What is being asked: Go through the listing and state how many lines hold the string "mint". Nothing else is needed.

=== Data to use ===

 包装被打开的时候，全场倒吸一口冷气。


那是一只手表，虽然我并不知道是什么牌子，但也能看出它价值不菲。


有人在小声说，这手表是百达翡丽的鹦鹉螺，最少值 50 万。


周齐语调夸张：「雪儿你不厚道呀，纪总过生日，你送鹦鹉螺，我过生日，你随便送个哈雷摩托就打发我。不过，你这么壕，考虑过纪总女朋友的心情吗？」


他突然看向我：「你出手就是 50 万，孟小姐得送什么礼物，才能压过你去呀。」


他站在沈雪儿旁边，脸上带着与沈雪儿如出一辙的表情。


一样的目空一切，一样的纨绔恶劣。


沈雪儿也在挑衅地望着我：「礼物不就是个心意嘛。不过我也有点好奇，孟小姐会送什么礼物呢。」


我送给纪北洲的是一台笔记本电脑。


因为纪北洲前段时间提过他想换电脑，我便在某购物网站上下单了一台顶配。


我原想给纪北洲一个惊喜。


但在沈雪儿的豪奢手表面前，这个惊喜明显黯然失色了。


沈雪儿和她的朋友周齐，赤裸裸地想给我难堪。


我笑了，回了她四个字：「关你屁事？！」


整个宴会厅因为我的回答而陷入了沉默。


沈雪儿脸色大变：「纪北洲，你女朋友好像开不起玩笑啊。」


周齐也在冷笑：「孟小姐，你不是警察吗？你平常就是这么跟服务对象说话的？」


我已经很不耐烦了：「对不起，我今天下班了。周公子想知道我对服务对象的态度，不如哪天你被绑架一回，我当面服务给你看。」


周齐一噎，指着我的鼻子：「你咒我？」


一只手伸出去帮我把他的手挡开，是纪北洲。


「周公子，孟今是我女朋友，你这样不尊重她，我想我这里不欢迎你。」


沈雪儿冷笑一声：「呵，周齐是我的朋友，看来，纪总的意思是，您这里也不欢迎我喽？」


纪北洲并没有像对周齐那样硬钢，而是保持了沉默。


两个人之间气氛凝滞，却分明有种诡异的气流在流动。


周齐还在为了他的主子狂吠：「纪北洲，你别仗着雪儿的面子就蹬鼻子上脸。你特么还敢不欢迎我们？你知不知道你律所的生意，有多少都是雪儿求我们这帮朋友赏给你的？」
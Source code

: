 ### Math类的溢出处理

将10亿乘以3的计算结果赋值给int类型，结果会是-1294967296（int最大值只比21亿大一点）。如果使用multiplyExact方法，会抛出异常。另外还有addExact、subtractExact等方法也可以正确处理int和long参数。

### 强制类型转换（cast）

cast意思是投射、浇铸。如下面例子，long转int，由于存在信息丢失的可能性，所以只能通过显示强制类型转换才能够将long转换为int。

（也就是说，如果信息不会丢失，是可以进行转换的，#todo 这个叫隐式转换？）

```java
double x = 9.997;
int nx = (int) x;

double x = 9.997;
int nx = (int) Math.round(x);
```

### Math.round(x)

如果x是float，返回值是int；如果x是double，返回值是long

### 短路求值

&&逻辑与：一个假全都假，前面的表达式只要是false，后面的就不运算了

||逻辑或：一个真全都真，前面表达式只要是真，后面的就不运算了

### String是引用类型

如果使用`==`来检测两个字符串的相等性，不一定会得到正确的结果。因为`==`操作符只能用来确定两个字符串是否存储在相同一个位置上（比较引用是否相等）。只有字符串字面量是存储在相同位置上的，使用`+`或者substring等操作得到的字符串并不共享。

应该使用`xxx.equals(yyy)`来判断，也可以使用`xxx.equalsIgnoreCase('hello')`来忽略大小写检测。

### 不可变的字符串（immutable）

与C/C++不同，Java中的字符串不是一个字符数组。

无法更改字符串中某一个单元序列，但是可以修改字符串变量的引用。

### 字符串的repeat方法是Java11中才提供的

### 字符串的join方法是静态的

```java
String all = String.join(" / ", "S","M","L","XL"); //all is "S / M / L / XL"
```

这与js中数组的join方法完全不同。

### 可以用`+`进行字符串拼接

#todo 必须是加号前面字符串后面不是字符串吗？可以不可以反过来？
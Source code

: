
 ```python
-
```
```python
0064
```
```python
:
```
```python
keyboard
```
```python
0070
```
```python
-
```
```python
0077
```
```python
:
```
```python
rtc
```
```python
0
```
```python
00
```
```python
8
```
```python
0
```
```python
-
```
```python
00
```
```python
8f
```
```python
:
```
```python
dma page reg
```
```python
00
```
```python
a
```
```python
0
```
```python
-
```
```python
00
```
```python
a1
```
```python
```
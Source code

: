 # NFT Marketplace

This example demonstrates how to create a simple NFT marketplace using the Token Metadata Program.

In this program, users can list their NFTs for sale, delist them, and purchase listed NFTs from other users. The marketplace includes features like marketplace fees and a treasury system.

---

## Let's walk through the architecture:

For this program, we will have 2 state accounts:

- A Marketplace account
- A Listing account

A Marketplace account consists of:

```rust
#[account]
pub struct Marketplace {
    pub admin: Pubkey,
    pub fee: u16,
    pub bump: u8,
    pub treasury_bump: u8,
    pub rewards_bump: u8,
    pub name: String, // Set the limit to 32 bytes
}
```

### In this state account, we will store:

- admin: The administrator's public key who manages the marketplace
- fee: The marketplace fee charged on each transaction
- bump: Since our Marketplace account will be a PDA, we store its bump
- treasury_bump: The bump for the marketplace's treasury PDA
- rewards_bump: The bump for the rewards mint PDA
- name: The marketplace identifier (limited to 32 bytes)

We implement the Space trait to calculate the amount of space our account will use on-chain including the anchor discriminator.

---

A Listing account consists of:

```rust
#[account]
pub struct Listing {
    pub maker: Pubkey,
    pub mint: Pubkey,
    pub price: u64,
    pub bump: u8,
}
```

===

Solution to this problem: 2